‘like the back (end) of a bus’: meaning and origin

Of British-English origin, the phrase like the back (end) of a bus is used of a person regarded as physically unattractive or sexually undesirable.

The earliest occurrences of this phrase that I have found are as follows, in chronological order:

1-: From That Inferiority Complex, by the British psychiatrist Harold Dearden (1882-1962), published in the Sunday Pictorial (London, England) of Sunday 2nd December 1934:

What you want is to be so uniformly successful in a series of endeavours, that you will acquire at length the habit of expecting success in whatever you undertake. With this object in view there is nothing to compare with the formation of a resolve to do certain physical exercises at a fixed time every day. It is a task by no means impossible of achievement, and it is just boring enough to try out your newly fledged will-power and self-confidence. Incidentally, it will improve your general health.
With good health and the knowledge, born of this undramatic training, that when you make up your mind to do something you can do it, the world and all that is in it is yours, though your face be like unto the back of a bus.

2-: From Better Part of Valour, a short story by William Anthony, published in the Daily Herald (London, England) of Monday 29th June 1936:

He rang the bell, and James, his faithful valet for ten years, appeared.
“James,” he said, “you have done some odd things for me in your time, but this one will require every ounce of tact that you possess.”
“James, to-morrow I have arranged to meet a lady whom I do not know and have never seen in my life at the Ritz-Carlton.”
“I am afraid that I don’t understand, sir.”
“I will explain, James. This afternoon, while attempting to phone Paris, I became involved with a very charming voice, and so carried away was I that I went so far as to suggest making a rendezvous with the woman.
“Very foolishly, too, as I now realise, for she may look like the back of a bus.”

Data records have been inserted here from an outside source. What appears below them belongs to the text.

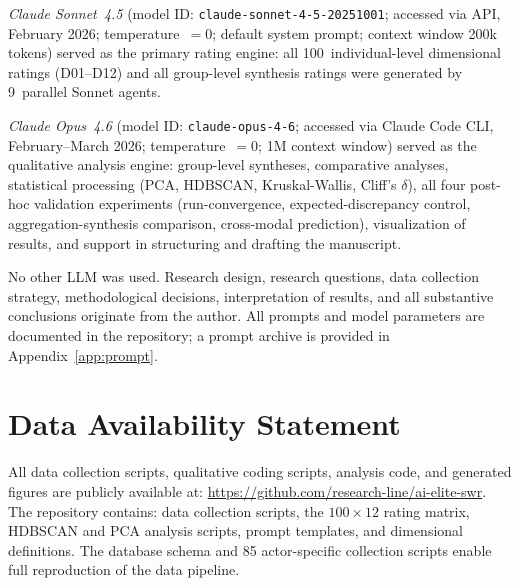 \documentclass[12pt,a4paper]{article}
\begin{document}
\emph{Claude Sonnet~4.5} (model ID: \texttt{claude-sonnet-4-5-20251001}; accessed via API, February 2026; temperature~$= 0$; default system prompt; context window 200k tokens) served as the primary rating engine: all 100~individual-level dimensional ratings (D01--D12) and all group-level synthesis ratings were generated by 9~parallel Sonnet agents.

\emph{Claude Opus~4.6} (model ID: \texttt{claude-opus-4-6}; accessed via Claude Code CLI, February--March 2026; temperature~$= 0$; 1M context window) served as the qualitative analysis engine: group-level syntheses, comparative analyses, statistical processing (PCA, HDBSCAN, Kruskal-Wallis, Cliff's $\delta$), all four post-hoc validation experiments (run-convergence, expected-discrepancy control, aggregation-synthesis comparison, cross-modal prediction), visualization of results, and support in structuring and drafting the manuscript.

No other LLM was used. Research design, research questions, data collection strategy, methodological decisions, interpretation of results, and all substantive conclusions originate from the author. All prompts and model parameters are documented in the repository; a prompt archive is provided in Appendix~\ref{app:prompt}.




\section*{Data Availability Statement}

\noindent All data collection scripts, qualitative coding scripts, analysis code, and generated figures are publicly available at: \url{https://github.com/research-line/ai-elite-swr}. The repository contains: data collection scripts, the $100\times12$ rating matrix, HDBSCAN and PCA analysis scripts, prompt templates, and dimensional definitions. The database schema and 85 actor-specific collection scripts enable full reproduction of the data pipeline.

\newpage
\end{document}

3-: From The Ashland Gazette (Ashland, Nebraska, USA) of Wednesday 6th January 1943:

Eddie Cantor * says that matrimony Is a 50-50 proposition alright. The husband gets 50c and the wife 50 bucks. Eddie knows slacks are the fashion for women but he continues to wonder why they wait until they look like the back end of a Greyhound bus before they start wearing ’em. A few more cracks like that and Eddie will find the front rows will be full of hard boiled femmes and what they will be throwing across the footlights won’t be flowers.

* Eddie Cantor (Isidore Itzkowitz – 1892-1964) was a U.S. entertainer.

4-: From the column In Hollywood, by the U.S. gossip columnist Erskine Johnson (1910-1984), published, for example, in the Miami Daily News-Record (Miami, Oklahoma, USA) of Monday 12th December 1949:

Film writer Ken Englund’s recent complaints here about movie cliches sent Parke Levy running to his typewriter. Parke is a radio writer—for the past three years head writer of the “My Friend Irma” show.
And, as everyone knows, radio is full of cliches, too.
But Parke isn’t.
He writes:
“[…] [A] prime offender is what I call the adjective gag. A radio writer never describes a woman as just being stout. He resorts to a formula which invariably begins: ‘She is so stout that…’ (and the rest you fill in.) Such as:
“When she wears red earrings she looks like the back of a bus with the brakes on.”
Or, “—she has six chins—the last two are her stomach.”

5-: From The Essex Newsman-Herald (Chelmsford, Essex, England) of Friday 16th December 1949:

Career girls are making news. Take a look at these questions and answers in which (1) a married man and (2) a young woman endeavour to decide
When a woman says, “I want to be a career girl, and don’t want to marry,” does she honestly mean it?
A. Of course not. Any girl with a career who is offered the choice of that or marriage will choose marriage. She becomes a career girl in the first place to earn enough money to make herself attractive to men.
If she genuinely prefers her career to the man, then the answer is that he is not the right one. When HE turns up, nothing will stop her.
P.S.: If she never gets married, she either has rotten luck or looks like the back of a bus.

6-: From the Fort Worth Star-Telegram (Fort Worth, Texas, USA) of Wednesday 4th October 1950:

Like the Back of a Bus—Oh!
English Girl on Cycle Says It’s Just Untrue

English girls don’t necessarily look like the backs of buses, a blond, curvaceous English girl traveling about the country on a motorcycle opined here Tuesday.
To back up her assertion, 24-year-old Toni Henly of Cheltenham, Gloucestershire, put herself forward as Exhibit A.
Toni had heard, she confided, that most Americans pictured a typical British pinup girl “as a horsy thing, wearing flat shoes and plain clothes and no makeup, looking something like the back of a bus.”